Start of Record extracts
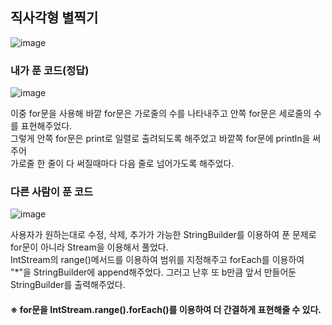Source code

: ## 직사각형 별찍기
![image](https://user-images.githubusercontent.com/122864238/224246700-b7644cb2-d479-4663-ad0d-b8cb8ed44cc5.png)

### 내가 푼 코드(정답)
![image](https://user-images.githubusercontent.com/122864238/224246977-0b062ea4-b36f-47e9-8f90-06df30b2775a.png)

이중 for문을 사용해 바깥 for문은 가로줄의 수를 나타내주고 안쪽 for문은 세로줄의 수를 표현해주었다.          
그렇게 안쪽 for문은 print로 일렬로 출려되도록 해주었고 바깥쪽 for문에 println을 써주어           
가로줄 한 줄이 다 써질때마다 다음 줄로 넘어가도록 해주었다.      


### 다른 사람이 푼 코드     
![image](https://user-images.githubusercontent.com/122864238/224247521-0dbe9506-395a-46ff-8a7f-cc27d8f7b866.png)

사용자가 원하는대로 수정, 삭제, 추가가 가능한 StringBuilder를 이용하여 푼 문제로 for문이 아니라 Stream을 이용해서 풀었다.          
IntStream의 range()메서드를 이용하여 범위를 지정해주고 forEach를 이용하여 "*"을 StringBuilder에 append해주었다.
그러고 난후 또 b만큼 앞서 만들어둔 StringBuilder를 출력해주었다.       

#### ※ for문을 IntStream.range().forEach()를 이용하여 더 간결하게 표현해줄 수 있다.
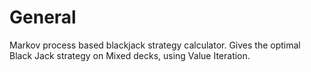 General
=======

Markov process based blackjack strategy calculator.
Gives the optimal Black Jack strategy on Mixed decks, using Value Iteration.
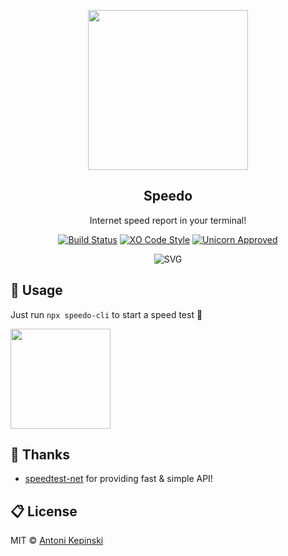 <p align="center">
  <img src="https://i.imgur.com/iNF2Rgu.png" href="" height="256">
  <h2 align="center">Speedo</h2>
  <p align="center">Internet speed report in your terminal!<p>
  
<p align="center">
<a href="https://travis-ci.org/xxczaki/speedo-cli"><img src="https://travis-ci.org/xxczaki/speedo-cli.svg?branch=master" alt="Build Status"></a>
<a href="https://github.com/sindresorhus/xo"><img src="https://img.shields.io/badge/code_style-XO-5ed9c7.svg" alt="XO Code Style"></a>
<a href="https://www.youtube.com/watch?v=9auOCbH5Ns4"><img src="https://img.shields.io/badge/unicorn-approved-ff69b4.svg" alt="Unicorn Approved"></a>
  </p>
  
<p align="center"><img src="https://cdn.rawgit.com/xxczaki/speedo-cli/6aa1e344/speedo.svg" alt="SVG"></p>

## :floppy_disk: Usage

Just run `npx speedo-cli` to start a speed test :unicorn:

<a href="https://www.patreon.com/akepinski">
	<img src="https://c5.patreon.com/external/logo/become_a_patron_button@2x.png" width="160">
</a>

## :wave: Thanks

- [speedtest-net](https://github.com/ddsol/speedtest.net) for providing fast & simple API!

## :clipboard: License

MIT © [Antoni Kepinski](https://akepinski.me)
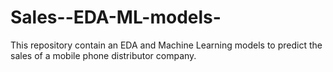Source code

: # Sales--EDA-ML-models-
This repository contain an EDA and Machine Learning models to predict the sales of a mobile phone distributor company.
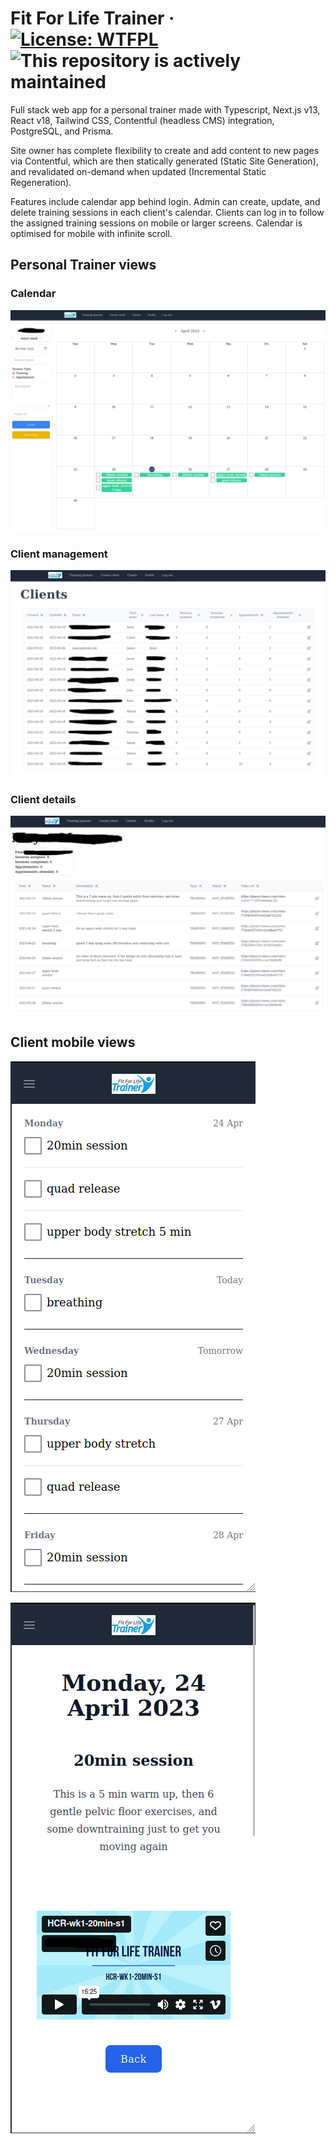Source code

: # Fit For Life Trainer &middot; [![License: WTFPL](https://img.shields.io/github/license/james-langridge/fit-for-life-trainer.svg)](http://www.wtfpl.net/about/) ![This repository is actively maintained](https://img.shields.io/maintenance/yes/2023)

Full stack web app for a personal trainer made with Typescript, Next.js v13, React v18, Tailwind CSS, Contentful (headless CMS) integration, PostgreSQL, and Prisma.

Site owner has complete flexibility to create and add content to new pages via Contentful, which are then statically generated (Static Site Generation), and revalidated on-demand when updated (Incremental Static Regeneration).

Features include calendar app behind login. Admin can create, update, and delete training sessions in each client's calendar.  Clients can log in to follow the assigned training sessions on mobile or larger screens.  Calendar is optimised for mobile with infinite scroll.

## Personal Trainer views
### Calendar
![calendarTrainer.png](docs/calendarTrainer.png)
### Client management
![clientsTable.png](docs/clientsTable.png)
### Client details
![clientsDetails.png](docs/clientsDetails.png)

## Client mobile views
![mobileCalendar.png](docs/mobileCalendar.png)

![mobileSession.png](docs/mobileSession.png)




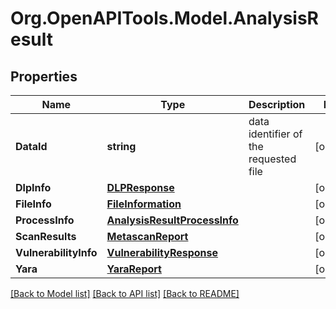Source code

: 
# Org.OpenAPITools.Model.AnalysisResult

## Properties

Name | Type | Description | Notes
------------ | ------------- | ------------- | -------------
**DataId** | **string** | data identifier of the requested file | [optional] 
**DlpInfo** | [**DLPResponse**](DLPResponse.md) |  | [optional] 
**FileInfo** | [**FileInformation**](FileInformation.md) |  | [optional] 
**ProcessInfo** | [**AnalysisResultProcessInfo**](AnalysisResultProcessInfo.md) |  | [optional] 
**ScanResults** | [**MetascanReport**](MetascanReport.md) |  | [optional] 
**VulnerabilityInfo** | [**VulnerabilityResponse**](VulnerabilityResponse.md) |  | [optional] 
**Yara** | [**YaraReport**](YaraReport.md) |  | [optional] 

[[Back to Model list]](../README.md#documentation-for-models)
[[Back to API list]](../README.md#documentation-for-api-endpoints)
[[Back to README]](../README.md)

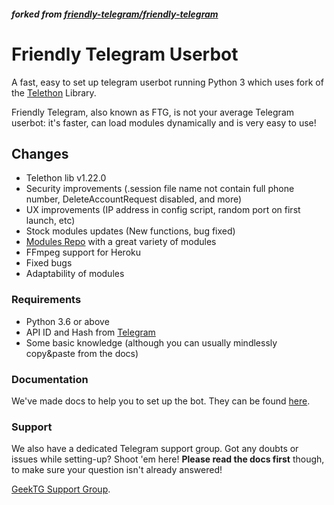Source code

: ##### forked from [friendly-telegram/friendly-telegram](https://gitlab.com/friendly-telegram/friendly-telegram)

# Friendly Telegram Userbot

A fast, easy to set up telegram userbot running Python 3 which uses fork of the [Telethon](https://github.com/GeekTG/Telethon) Library.

Friendly Telegram, also known as FTG, is not your average Telegram userbot: it's faster, can load modules dynamically
and is very easy to use!

## Changes

- Telethon lib v1.22.0
- Security improvements (.session file name not contain full phone number, DeleteAccountRequest disabled, and more)
- UX improvements (IP address in config script, random port on first launch, etc)
- Stock modules updates (New functions, bug fixed)
- [Modules Repo](https://github.com/GeekTG/FTG-Modules) with a great variety of modules
- FFmpeg support for Heroku
- Fixed bugs
- Adaptability of modules

### Requirements

- Python 3.6 or above
- API ID and Hash from [Telegram](https://my.telegram.org/apps)
- Some basic knowledge (although you can usually mindlessly copy&paste from the docs)

### Documentation

We've made docs to help you to set up the bot. They can be found [here](https://ftg.geektg.ml).

### Support

We also have a dedicated Telegram support group. Got any doubts or issues while setting-up? Shoot 'em here! **Please
read the docs first** though, to make sure your question isn't already answered!

[GeekTG Support Group](https://t.me/chat_ftg "Telegram").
End of Record extracts
• [Problem to work on]: The lines from the top of the data above through the one holding "IntStream의 range()메서드를 이용하여" are to be repeated exactly, and only those, with no pictures.

• [Task answer]:
Source code

: ## 직사각형 별찍기
![image](https://user-images.githubusercontent.com/122864238/224246700-b7644cb2-d479-4663-ad0d-b8cb8ed44cc5.png)

### 내가 푼 코드(정답)
![image](https://user-images.githubusercontent.com/122864238/224246977-0b062ea4-b36f-47e9-8f90-06df30b2775a.png)

이중 for문을 사용해 바깥 for문은 가로줄의 수를 나타내주고 안쪽 for문은 세로줄의 수를 표현해주었다.          
그렇게 안쪽 for문은 print로 일렬로 출려되도록 해주었고 바깥쪽 for문에 println을 써주어           
가로줄 한 줄이 다 써질때마다 다음 줄로 넘어가도록 해주었다.      


### 다른 사람이 푼 코드     
![image](https://user-images.githubusercontent.com/122864238/224247521-0dbe9506-395a-46ff-8a7f-cc27d8f7b866.png)

사용자가 원하는대로 수정, 삭제, 추가가 가능한 StringBuilder를 이용하여 푼 문제로 for문이 아니라 Stream을 이용해서 풀었다.          
IntStream의 range()메서드를 이용하여 범위를 지정해주고 forEach를 이용하여 "*"을 StringBuilder에 append해주었다.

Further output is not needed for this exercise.